Some studies have been performed to determine the most appropriate treatment strategy for CTO lesions (20,21). Although a recent study reported no significant difference in the cardiac death rate between patients with CTO who underwent optimal medical therapy and PCI in the drug-eluting stent era (22), the rate of successful PCI for CTO was significantly higher in patients without MCEs than in those with MCEs in the present study. In addition, CTO vessels after revascularization were a significant predictor of MCEs based on the results of the univariate analysis. Ninety patients had CTO before revascularization, and 40 of them experienced recanalization of CTO after revascularization. Ischemic reduction was significantly greater in patients with recanalization of CTO than in those without it (10.8%±10.0% vs. 2.7%±6.8%; p<0.0001). The residual ischemic volume was significantly lower in patients with recanalization of CTO than in those without it (5.3%±6.2% vs. 10.3%±6.7%; p=0.0004). The present study included high-risk patients who had CTO with <5% improvement and ≥10% residual ischemic volume. Such background characteristics may have been associated with a poor prognosis.
Limitations
First, this study was a retrospective, single-center investigation with a relatively small sample size. This small sample size may have biased the type of MCEs that occurred. Second, the study subjects were only those who were able to undergo both SPECT and CAG before and after revascularization and did not include patients with a history of CABG in whom the SYNTAX score could not be calculated. Such a selection bias limits the applicability of the present results to all patients with CAD requiring revascularization. Third, the SYNTAX score II and functional SYNTAX score were recently developed to select appropriate revascularization approaches and predict the clinical outcomes in patients with complicated CAD (23,24). In this retrospective study, however, it was difficult to compute the SYNTAX score II and functional SYNTAX score because of insufficient data on peripheral vascular disease and chronic obstructive pulmonary disease and insufficient fractional flow reserve data. The usefulness of the combination of each score and ischemic reduction detected with myocardial perfusion SPECT for the prediction and risk stratification of MCEs will need to be investigated in a future study.
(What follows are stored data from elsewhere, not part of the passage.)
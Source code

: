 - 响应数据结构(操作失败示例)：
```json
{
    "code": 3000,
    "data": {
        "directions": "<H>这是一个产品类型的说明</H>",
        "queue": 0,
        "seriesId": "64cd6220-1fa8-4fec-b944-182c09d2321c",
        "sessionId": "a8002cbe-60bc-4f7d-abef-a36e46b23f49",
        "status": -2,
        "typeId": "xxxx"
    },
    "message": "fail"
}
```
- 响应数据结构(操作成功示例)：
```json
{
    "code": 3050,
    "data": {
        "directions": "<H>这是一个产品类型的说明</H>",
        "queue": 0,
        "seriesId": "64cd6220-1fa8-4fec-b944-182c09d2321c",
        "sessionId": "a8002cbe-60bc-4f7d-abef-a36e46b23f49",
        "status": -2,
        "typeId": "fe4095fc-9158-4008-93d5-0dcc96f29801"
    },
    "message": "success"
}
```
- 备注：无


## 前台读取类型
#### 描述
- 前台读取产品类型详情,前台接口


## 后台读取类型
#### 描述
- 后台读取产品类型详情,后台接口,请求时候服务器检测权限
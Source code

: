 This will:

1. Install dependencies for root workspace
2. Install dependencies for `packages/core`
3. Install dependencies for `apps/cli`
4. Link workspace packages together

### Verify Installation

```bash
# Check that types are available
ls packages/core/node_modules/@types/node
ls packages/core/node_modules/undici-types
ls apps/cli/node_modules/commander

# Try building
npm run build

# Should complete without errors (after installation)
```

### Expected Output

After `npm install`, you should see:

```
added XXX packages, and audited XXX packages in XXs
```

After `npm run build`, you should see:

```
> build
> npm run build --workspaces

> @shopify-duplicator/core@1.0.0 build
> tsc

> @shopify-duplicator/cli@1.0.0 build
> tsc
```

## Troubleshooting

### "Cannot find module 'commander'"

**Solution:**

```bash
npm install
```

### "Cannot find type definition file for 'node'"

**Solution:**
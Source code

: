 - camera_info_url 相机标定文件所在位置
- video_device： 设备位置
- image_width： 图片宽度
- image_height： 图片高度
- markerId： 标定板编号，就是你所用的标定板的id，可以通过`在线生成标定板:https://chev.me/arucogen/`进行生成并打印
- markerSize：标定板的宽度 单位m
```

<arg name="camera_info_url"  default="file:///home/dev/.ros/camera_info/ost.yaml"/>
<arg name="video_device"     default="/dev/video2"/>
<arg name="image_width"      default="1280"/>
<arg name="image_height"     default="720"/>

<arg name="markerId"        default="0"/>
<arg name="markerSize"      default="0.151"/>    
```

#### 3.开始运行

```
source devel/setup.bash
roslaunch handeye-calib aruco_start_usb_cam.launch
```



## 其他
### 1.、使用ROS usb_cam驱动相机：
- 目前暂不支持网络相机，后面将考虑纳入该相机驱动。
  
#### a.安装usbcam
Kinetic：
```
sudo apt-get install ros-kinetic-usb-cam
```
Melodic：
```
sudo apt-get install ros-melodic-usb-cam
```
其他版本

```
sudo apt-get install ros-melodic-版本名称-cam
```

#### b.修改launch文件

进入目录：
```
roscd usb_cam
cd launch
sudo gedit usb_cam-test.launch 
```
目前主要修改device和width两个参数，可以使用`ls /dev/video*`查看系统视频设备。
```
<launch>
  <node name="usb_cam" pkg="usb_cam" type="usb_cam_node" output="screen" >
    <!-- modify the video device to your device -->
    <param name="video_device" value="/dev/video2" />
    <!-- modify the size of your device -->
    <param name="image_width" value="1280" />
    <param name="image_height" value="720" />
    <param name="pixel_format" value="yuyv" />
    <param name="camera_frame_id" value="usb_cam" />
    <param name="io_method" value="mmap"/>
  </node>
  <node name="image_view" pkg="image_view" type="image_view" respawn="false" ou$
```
Fourth, although it is important to perform sufficient medical therapy to help avoid MCEs after revascularization, some patients received insufficient medical treatment, including a low frequency of statin use, because of this study's retrospective design. In addition, the therapeutic strategy had a single-center bias. Finally, we used 201Tl + 99mTc-tetrofosmin dual isotope SPECT to improve the throughput in this study, as in preceding studies (9-12). Dual isotope SPECT results in more radiation exposure than 99mTc-tetrofosmin rest-stress SPECT, and it is quite expensive to perform, so it is not recommended for use in a general clinical setting. Because the prognostic prediction and diagnostic accuracy of 201Tl are generally the same as those of 99mTc (25), the 99mTc-tetrofosmin rest-stress SPECT protocol is expected to provide the same results as this study.
Conclusion
The combination of the residual SYNTAX score and ischemic reduction detected with nuclear cardiology was useful for predicting MCEs after revascularization.
The authors state that they have no Conflict of Interest (COI).
Acknowledgement
We thank Miss Yukiko Inoue for her assistance in collecting and analyzing the data from the posted questionnaires.